The suit, rare in art circles, offers a sometimes unflattering glimpse at how high-powered commercial artists like Mr. Chihuly work. The two glass blowers say that he has very little to do with much of the art, and that he sometimes buys objects and puts the Chihuly name on them, a contention that Mr. Chihuly strongly denies.Why is this a copyright case and not a contracts case? If Chihuly hired Rubino and kept him on for 14 years, why did he he never make Rubino sign a contract that would have limited Rubino from making similar shapes to sell on his own?
He acknowledges that he has not blown glass for 27 years, dating from a surfing accident that cost him the full range of shoulder motion, an injury that struck three years after he had lost sight in his left eye in a traffic accident.
Still, Mr. Chihuly said, he works with sketches, faxes and through exhortation. Nothing with his name on it ever came from anyone but himself, he said....
...Mr. Chihuly called Mr. Rubino a "gaffer," a term for a glassblower who labors around a furnace at the instruction of an artist. Asked to assess Mr. Rubino, Mr. Chihuly said, "He was an excellent craftsman" with little vision of his own.
"You think I would ever let Rubino decide what something looks like?" Mr. Chihuly asked.
Bonus photo: a closeup of the big Chihuly sculpture at the Milwaukee Art Museum, taken last Saturday:
There is a signature look to the work. It's impossible for me to tell from the linked article how close to Chihuly's Rubino's designs are. This article gives some more context:
Chihuly sued Rubino and Redmond art entrepreneur Robert Kaindl in October, accusing them of copying his designs and selling "knockoffs" at several local galleries. Last week, Chihuly alleged in court documents that the two had pored over books of Chihuly's works and picked out designs that Rubino would make for Kaindl to sell....So what do you think, copyright experts? I'm guessing that it's rather obvious that the "work for hire" Rubino did for Chihuly makes him not a co-author and that this claim is a bargaining chip in the litigation process. Rubino just wants to be able to sell his own work now, even though it's similar to the work he did with Chihuly. Should he win on that claim? Artists are always copying each other's styles.
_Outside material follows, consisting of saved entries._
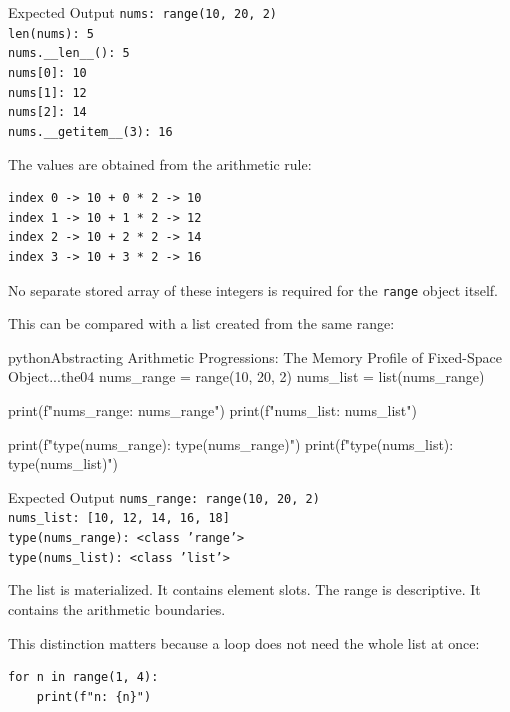 \begin{iobox}{Expected Output}
\texttt{nums: range(10, 20, 2)} \\
\texttt{len(nums): 5} \\
\texttt{nums.\_\_len\_\_(): 5} \\
\texttt{nums[0]: 10} \\
\texttt{nums[1]: 12} \\
\texttt{nums[2]: 14} \\
\texttt{nums.\_\_getitem\_\_(3): 16} \\
\end{iobox}


The values are obtained from the arithmetic rule:

\begin{verbatim}
index 0 -> 10 + 0 * 2 -> 10
index 1 -> 10 + 1 * 2 -> 12
index 2 -> 10 + 2 * 2 -> 14
index 3 -> 10 + 3 * 2 -> 16
\end{verbatim}

No separate stored array of these integers is required for the \texttt{range} object itself.

This can be compared with a list created from the same range:

\begin{codebox}[]{python}{Abstracting Arithmetic Progressions: The Memory Profile of Fixed-Space Object...}{the04}
nums_range = range(10, 20, 2)
nums_list = list(nums_range)

print(f"nums_range: {nums_range}")
print(f"nums_list: {nums_list}")

print(f"type(nums_range): {type(nums_range)}")
print(f"type(nums_list): {type(nums_list)}")
\end{codebox}


\begin{iobox}{Expected Output}
\texttt{nums\_range: range(10, 20, 2)} \\
\texttt{nums\_list: [10, 12, 14, 16, 18]} \\
\texttt{type(nums\_range): <class 'range'>} \\
\texttt{type(nums\_list): <class 'list'>} \\
\end{iobox}


The list is materialized. It contains element slots. The range is descriptive. It contains the arithmetic boundaries.

This distinction matters because a loop does not need the whole list at once:

\begin{verbatim}
for n in range(1, 4):
    print(f"n: {n}")
\end{verbatim}

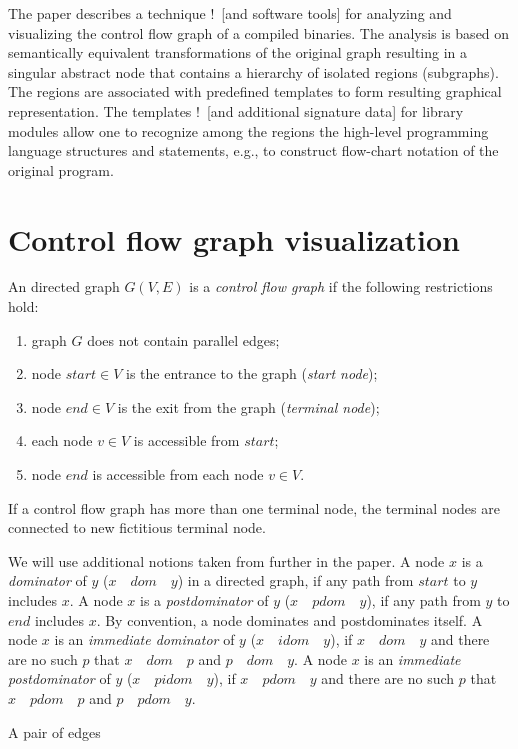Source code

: \documentclass[conference]{IEEEtran}
\newcommand{\nnn}[2][ncolor]{\noindent%
\textcolor{eclr}{!\ [}\textcolor{#1}{#2}\textcolor{eclr}{]}}
\begin{document}
The paper describes a technique \nnn{and software tools} for analyzing and visualizing the control flow graph of a compiled binaries.  The analysis is based on semantically equivalent transformations of the original graph resulting in a singular abstract node that contains a hierarchy of isolated regions (subgraphs).  The regions are associated with predefined templates to form resulting graphical representation.  The templates \nnn{and additional signature data} for library modules allow one to recognize among the regions the high-level programming language structures and statements, e.g., to construct flow-chart notation of the original program.

\section{Control flow graph visualization}

An directed graph $G(V,E)$ is a \emph{control flow graph} if the following restrictions hold:
\begin{enumerate}
\item graph $G$ does not contain parallel edges;
\item node $start\in V$ is the entrance to the graph (\emph{start node});
\item node $end \in V$ is the exit from the graph (\emph{terminal node});
\item each node $v \in V$ is accessible from $start$;
\item node $end$ is accessible from each node $v \in V$.
\end{enumerate}
If a control flow graph has more than one terminal node, the terminal nodes are connected to new fictitious terminal node.

We will use additional notions taken from \cite{sese} further in the paper.  A node $x$ is a \emph{dominator} of $y$ ($x\quad dom\quad y$) in a directed graph, if any path from $start$ to $y$ includes $x$.  A node $x$ is a \emph{postdominator} of $y$ ($x\quad pdom\quad y$), if any path from $y$ to $end$ includes $x$.  By convention, a node dominates and postdominates itself.  A node $x$ is an \emph{immediate dominator} of $y$ ($x\quad idom\quad y$), if $x\quad dom\quad y$ and there are no such $p$ that $x\quad dom\quad p$ and $p\quad dom\quad y$.  A node $x$ is an \emph{immediate postdominator} of $y$ ($x\quad pidom\quad y$), if $x\quad pdom\quad y$ and there are no such $p$ that $x\quad pdom\quad p$ and $p\quad pdom\quad y$.

A pair of edges
\end{document}

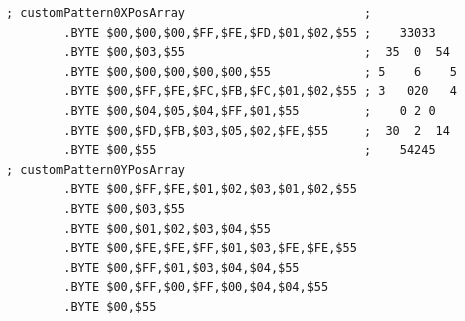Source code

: \begin{lstlisting}
; customPattern0XPosArray                         ;
        .BYTE $00,$00,$00,$FF,$FE,$FD,$01,$02,$55 ;    33033   
        .BYTE $00,$03,$55                         ;  35  0  54 
        .BYTE $00,$00,$00,$00,$00,$55             ; 5    6    5
        .BYTE $00,$FF,$FE,$FC,$FB,$FC,$01,$02,$55 ; 3   020   4
        .BYTE $00,$04,$05,$04,$FF,$01,$55         ;    0 2 0   
        .BYTE $00,$FD,$FB,$03,$05,$02,$FE,$55     ;  30  2  14 
        .BYTE $00,$55                             ;    54245   
; customPattern0YPosArray
        .BYTE $00,$FF,$FE,$01,$02,$03,$01,$02,$55
        .BYTE $00,$03,$55
        .BYTE $00,$01,$02,$03,$04,$55
        .BYTE $00,$FE,$FE,$FF,$01,$03,$FE,$FE,$55
        .BYTE $00,$FF,$01,$03,$04,$04,$55
        .BYTE $00,$FF,$00,$FF,$00,$04,$04,$55
        .BYTE $00,$55

\end{lstlisting}



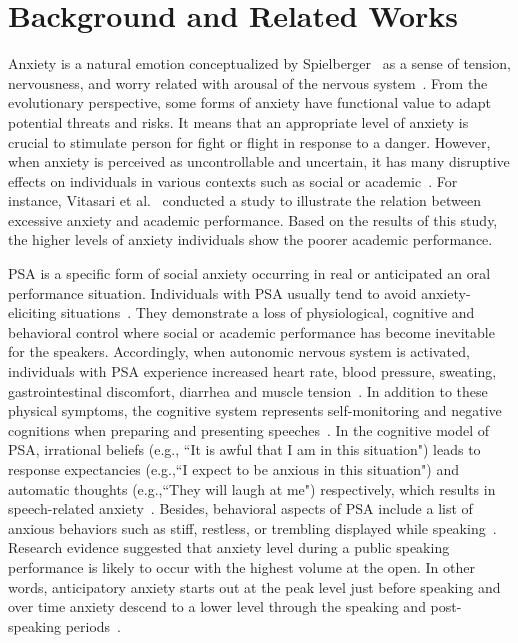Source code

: \documentclass{llncs}
\begin{document}
\section{Background and Related Works}

Anxiety is a natural emotion conceptualized by Spielberger~\cite{spielberger1983manual} as a sense of tension, nervousness, and worry related with arousal of the nervous system~\cite{vitasari2010relationship}. From the evolutionary perspective, some forms of anxiety have functional value to adapt potential threats and risks. It means that an appropriate level of anxiety is crucial to stimulate person for fight or flight in response to a danger. However, when anxiety is perceived as uncontrollable and uncertain, it has many disruptive effects on individuals in various contexts such as social or academic~\cite{maner2010adaptations}. For instance, Vitasari et al.~\cite{vitasari2010relationship} conducted a study to illustrate the relation between excessive anxiety and academic performance. Based on the results of this study, the higher levels of anxiety individuals show the poorer academic performance. 

PSA is a specific form of social anxiety occurring in real or anticipated an oral performance situation. Individuals with PSA usually tend to avoid anxiety-eliciting situations~\cite{harris2002brief}. They demonstrate a loss of physiological, cognitive and behavioral control where social or academic performance has become inevitable for the speakers. Accordingly, when autonomic nervous system is activated, individuals with PSA experience increased heart rate, blood pressure, sweating, gastrointestinal discomfort, diarrhea and muscle tension~\cite{bernatova2016lack,granigg2013essential}. In addition to these physical symptoms, the cognitive system represents self-monitoring and negative cognitions when preparing and presenting speeches~\cite{bodie2010racing}. In the cognitive model of PSA, irrational beliefs (e.g., ``It is awful that I am in this situation") leads to response expectancies (e.g.,``I expect to be anxious in this situation") and automatic thoughts (e.g.,``They will laugh at me") respectively, which results in speech-related anxiety~\cite{vislua2013core}. Besides, behavioral aspects of PSA include a list of anxious behaviors such as stiff, restless, or trembling displayed while speaking~\cite{bodie2010racing}. Research evidence suggested that anxiety level during a public speaking performance is likely to occur with the highest volume at the open. In other words, anticipatory anxiety starts out at the peak level just before speaking and over time anxiety descend to a lower level through the speaking and post-speaking periods~\cite{behnke1999milestones}.
\end{document}
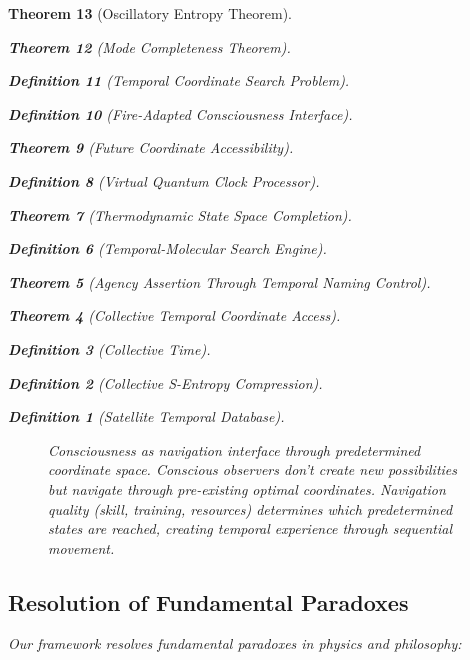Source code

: \documentclass[12pt,a4paper]{article}
\newtheorem{theorem}{Theorem}[section]
\newtheorem{definition}[theorem]{Definition}
\begin{document}
\begin{theorem}[Oscillatory Entropy Theorem]
\begin{theorem}[Mode Completeness Theorem]
\begin{enumerate}
\begin{definition}[Temporal Coordinate Search Problem]
\begin{algorithm}
\begin{definition}[Fire-Adapted Consciousness Interface]
\begin{theorem}[Future Coordinate Accessibility]
\begin{definition}[Virtual Quantum Clock Processor]
\begin{itemize}
\begin{itemize}
\begin{theorem}[Thermodynamic State Space Completion]
\begin{definition}[Temporal-Molecular Search Engine]
\begin{theorem}[Agency Assertion Through Temporal Naming Control]
\begin{remark}
\begin{theorem}[Collective Temporal Coordinate Access]
\begin{definition}[Collective Time]
\begin{definition}[Collective S-Entropy Compression]
\begin{definition}[Satellite Temporal Database]
\begin{algorithm}
\begin{table}[h]
{{\begin{figure}[h]
\caption{Consciousness as navigation interface through predetermined coordinate space. Conscious observers don't create new possibilities but navigate through pre-existing optimal coordinates. Navigation quality (skill, training, resources) determines which predetermined states are reached, creating temporal experience through sequential movement.}
\label{fig:consciousness_navigation}
\end{figure}

\subsection{Resolution of Fundamental Paradoxes}

Our framework resolves fundamental paradoxes in physics and philosophy:

}}
\end{table}
\end{algorithm}
\end{definition}
\end{definition}
\end{definition}
\end{theorem}
\end{remark}
\end{theorem}
\end{definition}
\end{theorem}
\end{itemize}
\end{itemize}
\end{definition}
\end{theorem}
\end{definition}
\end{algorithm}
\end{definition}
\end{enumerate}
\end{theorem}
\end{theorem}
\end{document}
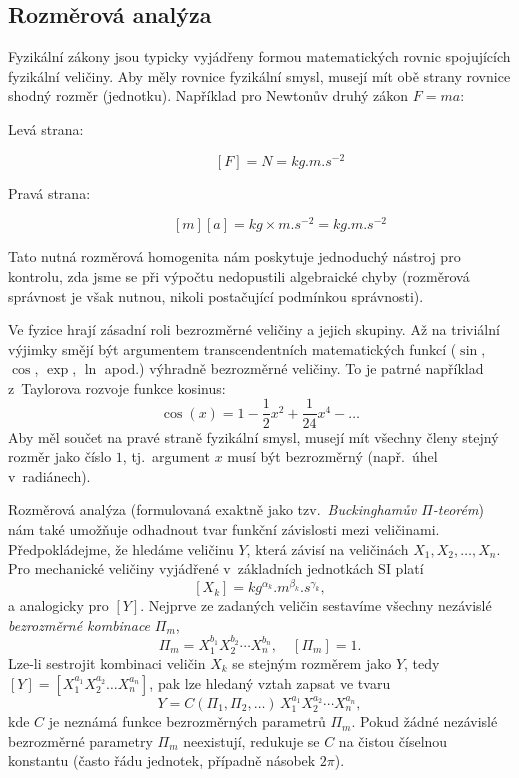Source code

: \subsection{Rozměrová analýza}

Fyzikální zákony jsou typicky vyjádřeny formou matematických rovnic spojujících fyzikální veličiny. Aby měly rovnice fyzikální smysl, musejí mít obě strany rovnice shodný rozměr (jednotku). Například pro Newtonův druhý zákon $F = ma$:
\begin{description}
    \item[Levá strana:] $$ [F] = \unit{N} = \unit{kg.m.s^{-2}} $$
    \item[Pravá strana:] $$ [m][a] = \unit{kg} \times \unit{m.s^{-2}} = \unit{kg.m.s^{-2}} $$
\end{description}
Tato nutná rozměrová homogenita nám poskytuje jednoduchý nástroj pro kontrolu, zda jsme se při výpočtu nedopustili algebraické chyby (rozměrová správnost je však nutnou, nikoli postačující podmínkou správnosti).

Ve fyzice hrají zásadní roli bezrozměrné veličiny a jejich skupiny. Až na triviální výjimky smějí být argumentem transcendentních matematických funkcí ($\sin$, $\cos$, $\exp$, $\ln$ apod.) výhradně bezrozměrné veličiny. To je patrné například z~Taylorova rozvoje funkce kosinus:
$$ \cos(x) = 1 - \frac{1}{2}x^2 + \frac{1}{24}x^4 - \dots $$
Aby měl součet na pravé straně fyzikální smysl, musejí mít všechny členy stejný rozměr jako číslo $1$, tj.~argument $x$ musí být bezrozměrný (např.~úhel v~radiánech).

Rozměrová analýza (formulovaná exaktně jako tzv.~\emph{Buckinghamův $\Pi$-teorém}) nám také umožňuje odhadnout tvar funkční závislosti mezi veličinami. Předpokládejme, že hledáme veličinu $Y$, která závisí na veličinách $X_1, X_2, \dots, X_n$. Pro mechanické veličiny vyjádřené v~základních jednotkách SI platí
$$ [X_k] = \unit{kg^{\alpha_k}.m^{\beta_k}.s^{\gamma_k}}, $$
a analogicky pro $[Y]$. Nejprve ze zadaných veličin sestavíme všechny nezávislé \emph{bezrozměrné kombinace} $\Pi_m$,
$$ \Pi_m = X_1^{b_1} X_2^{b_2} \cdots X_n^{b_n}, \quad [\Pi_m] = 1. $$
Lze-li sestrojit kombinaci veličin $X_k$ se stejným rozměrem jako $Y$, tedy $[Y] = [X_1^{a_1} X_2^{a_2} \dots X_n^{a_n}]$, pak lze hledaný vztah zapsat ve tvaru
$$ Y = C(\Pi_1, \Pi_2, \dots)\, X_1^{a_1} X_2^{a_2} \cdots X_n^{a_n}, $$
kde $C$ je neznámá funkce bezrozměrných parametrů $\Pi_m$. Pokud žádné nezávislé bezrozměrné parametry $\Pi_m$ neexistují, redukuje se $C$ na čistou číselnou konstantu (často řádu jednotek, případně násobek $2\pi$).

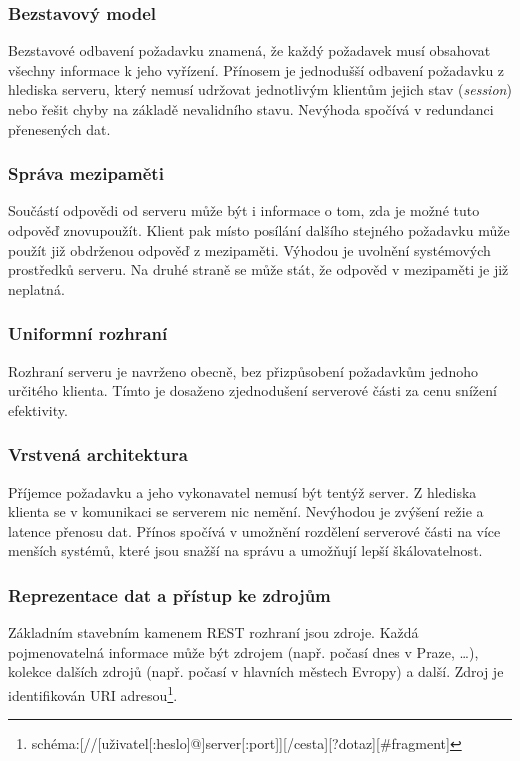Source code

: \subsubsection{Bezstavový model}

Bezstavové odbavení požadavku znamená, že každý požadavek musí obsahovat všechny informace k jeho vyřízení.
Přínosem je jednodušší odbavení požadavku z hlediska serveru, který nemusí udržovat jednotlivým klientům jejich stav (\textit{session}) nebo řešit chyby na základě nevalidního stavu.
Nevýhoda spočívá v redundanci přenesených dat.

\subsubsection{Správa mezipaměti}

Součástí odpovědi od serveru může být i informace o tom, zda je možné tuto odpověď znovupoužít.
Klient pak místo posílání dalšího stejného požadavku může použít již obdrženou odpověď z mezipaměti.
Výhodou je uvolnění systémových prostředků serveru.
Na druhé straně se může stát, že odpověd v mezipaměti je již neplatná.

\subsubsection{Uniformní rozhraní}

Rozhraní serveru je navrženo obecně, bez přizpůsobení požadavkům jednoho určitého klienta.
Tímto je dosaženo zjednodušení serverové části za cenu snížení efektivity. 

\subsubsection{Vrstvená architektura}

Příjemce požadavku a jeho vykonavatel nemusí být tentýž server.
Z hlediska klienta se v komunikaci se serverem nic nemění.
Nevýhodou je zvýšení režie a latence přenosu dat.
Přínos spočívá v umožnění rozdělení serverové části na více menších systémů, které jsou snažší na správu a umožňují lepší škálovatelnost.

\subsubsection{Reprezentace dat a přístup ke zdrojům}

Základním stavebním kamenem REST rozhraní jsou zdroje.
Každá pojmenovatelná informace může být zdrojem (např. počasí dnes v Praze, \ldots), kolekce dalších zdrojů (např. počasí v hlavních městech Evropy) a další.
Zdroj je identifikován URI adresou\footnote{schéma:[//[uživatel[:heslo]@]server[:port]][/cesta][?dotaz][\#fragment]}.




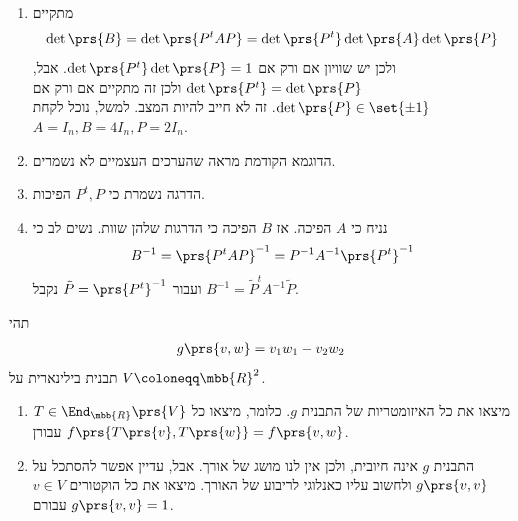\documentclass[a4paper,10pt,twoside,openany]{book}
\begin{document}
\begin{solution}
\begin{enumerate}
\item מתקיים
\[\det\prs{B} = \det\prs{P^t A P} = \det\prs{P^t} \det\prs{A} \det\prs{P}\]
ולכן יש שוויון אם ורק אם
$\det\prs{P^t} \det\prs{P} = 1$.
אבל,
$\det\prs{P^t} = \det\prs{P}$
ולכן זה מתקיים אם ורק אם
$\det\prs{P} \in \set{\pm 1}$.
זה לא חייב להיות המצב. למשל, נוכל לקחת
$A = I_n, B = 4I_n, P = 2I_n$.

\item הדוגמא הקודמת מראה שהערכים העצמיים לא נשמרים.

\item הדרגה נשמרת כי
$P^t, P$
הפיכות.

\item נניח כי
$A$
הפיכה. אז
$B$
הפיכה כי הדרגות שלהן שוות.
נשים לב כי
\[B^{-1} = \prs{P^t A P}^{-1} = P^{-1} A^{-1} \prs{P^t}^{-1}\]
ועבור
$\tilde{P} = \prs{P^t}^{-1}$
נקבל
$B^{-1} = \tilde{P}^t A^{-1} \tilde{P}$.
\end{enumerate}
\end{solution}

\begin{exercisechap}
תהי
\begin{align*}
    g\prs{v,w} = v_1 w_1 - v_2 w_2
\end{align*}
תבנית בילינארית על
$V \coloneqq \mbb{R}^2$.

\begin{enumerate}
    \item מיצאו את כל האיזומטריות
    של התבנית
    $g$.
    כלומר, מיצאו כל
    $T \in \End_{\mbb{R}}\prs{V}$
    עבורן
    $f\prs{T\prs{v}, T\prs{w}} = f\prs{v,w}$.
    
    \item התבנית
    $g$
    אינה חיובית, ולכן אין לנו מושג של אורך. אבל, עדיין אפשר להסתכל על
    $g\prs{v,v}$
    ולחשוב עליו כאנלוגי לריבוע של האורך.
    מיצאו את כל הוקטורים
    $v \in V$
    עבורם
    $g\prs{v,v} = 1$.
\end{enumerate}
\end{exercisechap}
\end{document}
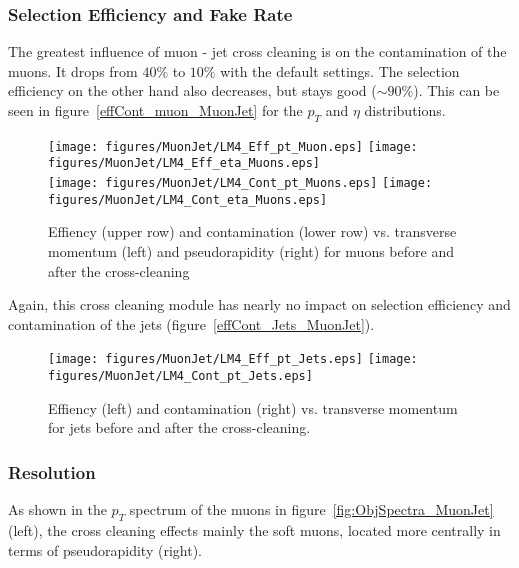 \documentclass{cmspaper}
\begin{document}
\subsubsection{Selection Efficiency and Fake Rate}
The greatest influence of muon - jet cross cleaning is on the contamination of the muons. It drops from \(40 \%\) to \(10 \%\) with the default settings. The selection efficiency on the other hand also decreases, but stays good (\(\sim 90\%\)). This can be seen in figure~\ref{effCont_muon_MuonJet} for the \(p_T\) and \(\eta\) distributions. 

\begin{figure}[hb]
\begin{center}
    \texttt{[image: figures/MuonJet/LM4\_Eff\_pt\_Muon.eps]}
    \texttt{[image: figures/MuonJet/LM4\_Eff\_eta\_Muons.eps]}\\
    \texttt{[image: figures/MuonJet/LM4\_Cont\_pt\_Muons.eps]}
    \texttt{[image: figures/MuonJet/LM4\_Cont\_eta\_Muons.eps]}
    \caption{Effiency (upper row) and contamination (lower row) vs. transverse momentum (left) and pseudorapidity (right) for muons before and after the cross-cleaning}
\label{fig:effCont_muon_MuonJet}
\end{center}
\end{figure}

Again, this cross cleaning module has nearly no impact on selection efficiency and contamination of the jets (figure~\ref{effCont_Jets_MuonJet}).

\begin{figure}[hb]
\begin{center}
    \texttt{[image: figures/MuonJet/LM4\_Eff\_pt\_Jets.eps]}
    \texttt{[image: figures/MuonJet/LM4\_Cont\_pt\_Jets.eps]}
    \caption{Effiency (left) and contamination (right) vs. transverse momentum for jets before
    and after the cross-cleaning.}
\label{fig:effCont_Jets_MuonJet}
\end{center}
\end{figure}

\subsubsection{Resolution}
As shown in the \(p_T\) spectrum of the muons in figure~\ref{fig:ObjSpectra_MuonJet} (left), the cross cleaning effects mainly the soft muons, located more centrally in terms of pseudorapidity (right).
\end{document}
It's disturbing to think that they should have to worry about being sued by the more successful artists who came before them. The old could prey on the young mercilessly, and the development of artistic styles would be crippled by litigious artists.
...Rubino says he created or co-authored some of the works that Chihuly is suing to protect, and that some of the work he did for the artist was done "without any creative input whatsoever from (Chihuly Inc.) or Dale Chihuly."
As evidence, Rubino submitted a fax he says he received from Chihuly. The fax includes sticklike drawings and the following instructions: "Here's a little sketch but make whatever you want. We'll get everything up to Tacoma when you're done and I'll try to come down while you're blowing. Till then, Chihuly."...
Rubino is asking the court to declare him a co-author of some of Chihuly's more famous pieces, and award him profits associated with those works.
Chihuly acknowledged in his suit that "Rubino worked on virtually every series created by Chihuly." But he claimed that Rubino signed away any rights to the work when he was Chihuly's employee, and that as a contractor, all of the work Rubino made for Chihuly was done under Chihuly's direction and control.
Chihuly's designs are way too distinctive to make me buy Rubino's argument that they are nothing more than nature's design. Chihuly may like to say that he's inspired by the sea, but these swirls and curlicues don't look much like any sea I've ever gazed upon. But perhaps his designs come quite directly from the inherent limitations of glassblowing, the traditional techniques of the craft, and the decision to work very large. If so, Chihuly is trying to monopolize the field of art glass.